BlackBerry Strom 9520 Smartphone Manual Guide

The iPhone has soared to become the ultimate smartphone, the must-have accessory that everyone from celebrities to your mom wants nay, needs to have in their pocket. It's changed the landscape of modern cellphones, put a serious dent in the sales of competing devices (just recently overtaking the venerable RAZR as the best-selling domestic handset), and unquestionably raised the bar when it comes to expectations for features in new handsets.

RIM's latest BlackBerry -- the Storm -- with a history lesson on the iPhone, but if you understand the market which Verizon and RIM hope to capture, then you understand the Storm, and it helps put this critique in perspective. The Storm, a widescreen, touchscreen device boasts many of the same features as the iPhone, but adds innovations like a clickable display, and comes packed with RIM's legendary email and messaging services. Mainlined into the biggest (and some say best) network in the States, the Storm is an almost deafening blast to the competition at first glance, but does it hold up on closer inspection? Read on to find out.

The bands seem to be plastic, not metal, and trace the outline of the moderately thick (0.55-inch) phone, looping around the back, while the rest of the surface is a high gloss, piano black plastic. Below the screen are four familiar BlackBerry keys (phone, menu, back, and end / power), along the left is a convenience key and a micro USB port (RIM has eschewed the more common mini USB slot for the lower profile of the newer variation, though that seems to be the way the industry is headed), and on the right side is another convenience key, volume rocker, and (yay!) 3.5mm headphone jack. Around back, the battery cover is made from solid piece of brushed aluminum, and the camera and flash sit atop the plate, covered by a glossy plastic strip. Along the top of the phone there's a single LED to the right, and lock and mute keys incorporated into either side of the casing like soft rockers -- a nice touch. Generally, the construction of the hardware and components used seem higher in quality than previous devices from the company, with buttons that click tightly and a heft that tries (and succeeds) to communicate an understated class.

The touchscreen is where most of the attention on this phone will be focused, and rightfully so. Unlike similarly stacked competitors (the iPhone and Instinct come to mind) the Storm doesn't just boast a capacitive touch display, it also utilizes a completely unique "click" technology called SurePress which actually allows you to click the screen down like a mouse button. The purpose of this technology, ostensibly, is to provide two aspects to touch screens which are currently lacking in most devices: the ability to "hover" without selecting or moving an on-screen element, and the physical sensation of "clicking" when you type or navigate.

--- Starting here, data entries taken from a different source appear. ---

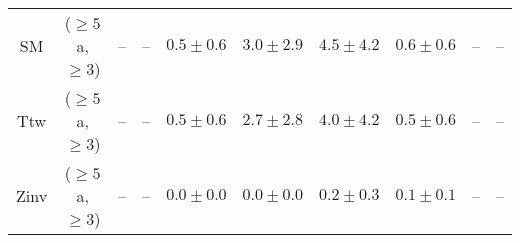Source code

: \begin{table}[h!]
{\begin{tabular}{cccccccccc}
	SM & ($\ge5$a, $\ge3$) & -- & -- & $0.5\pm 0.6$ & $3.0\pm 2.9$ & $4.5\pm 4.2$ & $0.6\pm 0.6$ & -- & -- \\[0.5ex] 
	Ttw & ($\ge5$a, $\ge3$) & -- & -- & $0.5\pm 0.6$ & $2.7\pm 2.8$ & $4.0\pm 4.2$ & $0.5\pm 0.6$ & -- & -- \\[0.5ex] 
	Zinv & ($\ge5$a, $\ge3$) & -- & -- & $0.0\pm 0.0$ & $0.0\pm 0.0$ & $0.2\pm 0.3$ & $0.1\pm 0.1$ & -- & -- \\[0.5ex] 
	\hline
	\hline
\end{tabular}}
\end{table}
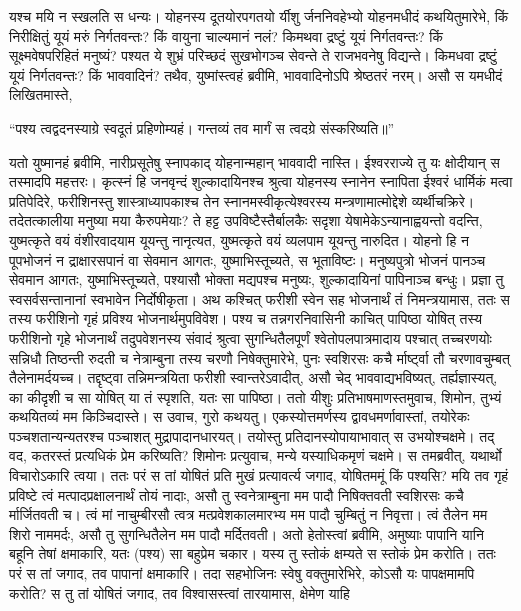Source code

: \vakya यश्च मयि न स्खलति स धन्यः।
\vakya योहनस्य दूतयोरपगतयो र्यीशु र्जननिवहेभ्यो योहनमधीदं कथयितुमारेभे, किं निरीक्षितुं यूयं मरुं निर्गतवन्तः? किं वायुना चाल्यमानं नलं?
\vakya किमथवा द्रष्टुं यूयं निर्गतवन्तः? किं सूक्ष्मवेषपरिहितं मनुष्यं? पश्यत ये शुभ्रं परिच्छदं सुखभोगञ्च सेवन्ते ते राजभवनेषु विद्यन्ते।
\vakya किमधवा द्रष्टुं यूयं निर्गतवन्तः? किं भाववादिनं? तथैव, युष्मांस्त्वहं ब्रवीमि, भाववादिनोऽपि श्रेष्ठतरं नरम्।
\vakya असौ स यमधीदं लिखितमास्ते,
\begin{poem}
\startwithline “पश्य त्वद्वदनस्याग्रे स्वदूतं प्रहिणोम्यहं।
\pline गन्तव्यं तव मार्गं स त्वदग्रे संस्करिष्यति॥”
\end{poem}
\vakya यतो युष्मानहं ब्रवीमि, नारीप्रसूतेषु स्नापकाद् योहनान्महान् भाववादी नास्ति। ईश्वरराज्ये तु यः क्षोदीयान् स तस्मादपि महत्तरः।
\vakya कृत्स्नं हि जनवृन्दं शुल्कादायिनश्च श्रुत्वा योहनस्य स्नानेन स्नापिता ईश्वरं धार्मिकं मत्वा प्रतिपेदिरे,
\vakya फरीशिनस्तु शास्त्राध्यापकाश्च तेन स्नानमस्वीकृत्येश्वरस्य मन्त्रणामात्मोद्देशे व्यर्थीचक्रिरे।
\vakya तदेतत्कालीया मनुष्या मया कैरुपमेयाः?
\vakya ते हट्ट उपविष्टैस्तैर्बालकैः सदृशा येषामेकेऽन्यानाह्वयन्तो वदन्ति, युष्मत्कृते वयं वंशीरवादयाम यूयन्तु नानृत्यत, युष्मत्कृते वयं व्यलपाम यूयन्तु नारुदित।
\vakya योहनो हि न पूपभोजनं न द्राक्षारसपानं वा सेवमान आगतः, युष्माभिस्तूच्यते, स भूताविष्टः।
\vakya मनुष्यपुत्रो भोजनं पानञ्च सेवमान आगतः, युष्माभिस्तूच्यते, पश्यासौ भोक्ता मद्यपश्च मनुष्यः, शुल्कादायिनां पापिनाञ्च बन्धुः।
\vakya प्रज्ञा तु स्वसर्वसन्तानानां स्वभावेन निर्दोषीकृता।
\vakya अथ कश्चित् फरीशी स्वेन सह भोजनार्थं तं निमन्त्रयामास, ततः स तस्य फरीशिनो गृहं प्रविश्य भोजनार्थमुपविवेश।
\vakya पश्य च तन्नगरनिवासिनी काचित् पापिष्ठा योषित् तस्य फरीशिनो गृहे भोजनार्थं तदुपवेशनस्य संवादं श्रुत्वा सुगन्धितैलपूर्णं श्वेतोपलपात्रमादाय
\vakya पश्चात् तच्चरणयोः सन्निधौ तिष्ठन्ती रुदती च नेत्राम्बुना तस्य चरणौ निषेक्तुमारेभे, पुनः स्वशिरसः कचै र्मार्ष्ट्वा तौ चरणावचुम्बत् तैलेनामर्दयच्च।
\vakya तद्दृष्ट्वा तन्निमन्त्रयिता फरीशी स्वान्तरेऽवादीत्, असौ चेद् भाववाद्यभविष्यत्, तर्ह्यज्ञास्यत्, का कीदृशी च सा योषित् या तं स्पृशति, यतः सा पापिष्ठा।
\vakya ततो यीशुः प्रतिभाषमाणस्तमुवाच, शिमोन, तुभ्यं कथयितव्यं मम किञ्चिदास्ते। स उवाच, गुरो कथयतु।
\vakya एकस्योत्तमर्णस्य द्वावधमर्णावास्तां, तयोरेकः पञ्चशतान्यन्यतरश्च पञ्चाशत् मुद्रापादानधारयत्।
\vakya तयोस्तु प्रतिदानस्योपायाभावात् स उभयोश्चक्षमे। तद् वद, कतरस्तं प्रत्यधिकं प्रेम करिष्यति?
\vakya शिमोनः प्रत्युवाच, मन्ये यस्याधिकमृणं चक्षमे। स तमब्रवीत्, यथार्थो विचारोऽकारि त्वया।
\vakya ततः परं स तां योषितं प्रति मुखं प्रत्यावर्त्य जगाद, योषितममूं किं पश्यसि? मयि तव गृहं प्रविष्टे त्वं मत्पादप्रक्षालनार्थं तोयं नादाः, असौ तु स्वनेत्राम्बुना मम पादौ निषिक्तवती स्वशिरसः कचै र्मार्जितवती च।
\vakya त्वं मां नाचुम्बीरसौ त्वत्र मत्प्रवेशकालमारभ्य मम पादौ चुम्बितुं न निवृत्ता।
\vakya त्वं तैलेन मम शिरो नाममर्दः, असौ तु सुगन्धितैलेन मम पादौ मर्दितवती।
\vakya अतो हेतोस्त्वां ब्रवीमि, अमुष्याः पापानि यानि बहूनि तेषां क्षमाकारि, यतः (पश्य) सा बहुप्रेम चकार। यस्य तु स्तोकं क्षम्यते स स्तोकं प्रेम करोति।
\vakya ततः परं स तां जगाद, तव पापानां क्षमाकारि।
\vakya तदा सहभोजिनः स्वेषु वक्तुमारेभिरे, कोऽसौ यः पापक्षमामपि करोति?
\vakya स तु तां योषितं जगाद, तव विश्वासस्त्वां तारयामास, क्षेमेण याहि\eoc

The Storm's screen certainly provides those two things in spades, but our question is whether or not they actually improve the experience of using this sort of device -- and in our opinion, they do not.

Most components of the UI which require scrolling don't seem drastically changed, but you can now jump through lists by up-down gestures. Again, we found that the lack of inertia made this seem stiffer than expected, though it worked well enough when moving around the phone. RIM has added a few visual tweaks to the OS on the Storm, like crossfades and sideways swipes of pages which admittedly give it a bit more polish, although they seem largely superfluous (don't worry, we feel the same way about the iPhone's zooms and scrolls). Overall, transitions between screens and inside of apps do seem a bit more sluggish than the performance on the Bold, but whether this is due to those new effects or a higher CPU load given the touch recognition and screen size, we can't say. We did find ourselves missing the speedy response of a traditional BlackBerry, and also felt like responses lagged behind our movements enough to be annoying. There seemed to be a few noticeable bugs floating around, and at least one that ground the phone to almost a halt -- when quitting the browser on a page that was still loading, it turned the navigation on the home screen to molasses. Another flaw we had crop up was accelerometer related, an irksome bug that rendered the portrait-to-landscape switching (and vice versa) non-existent. We can't say if that was hardware or software related, but the details count, and those little snags take points away.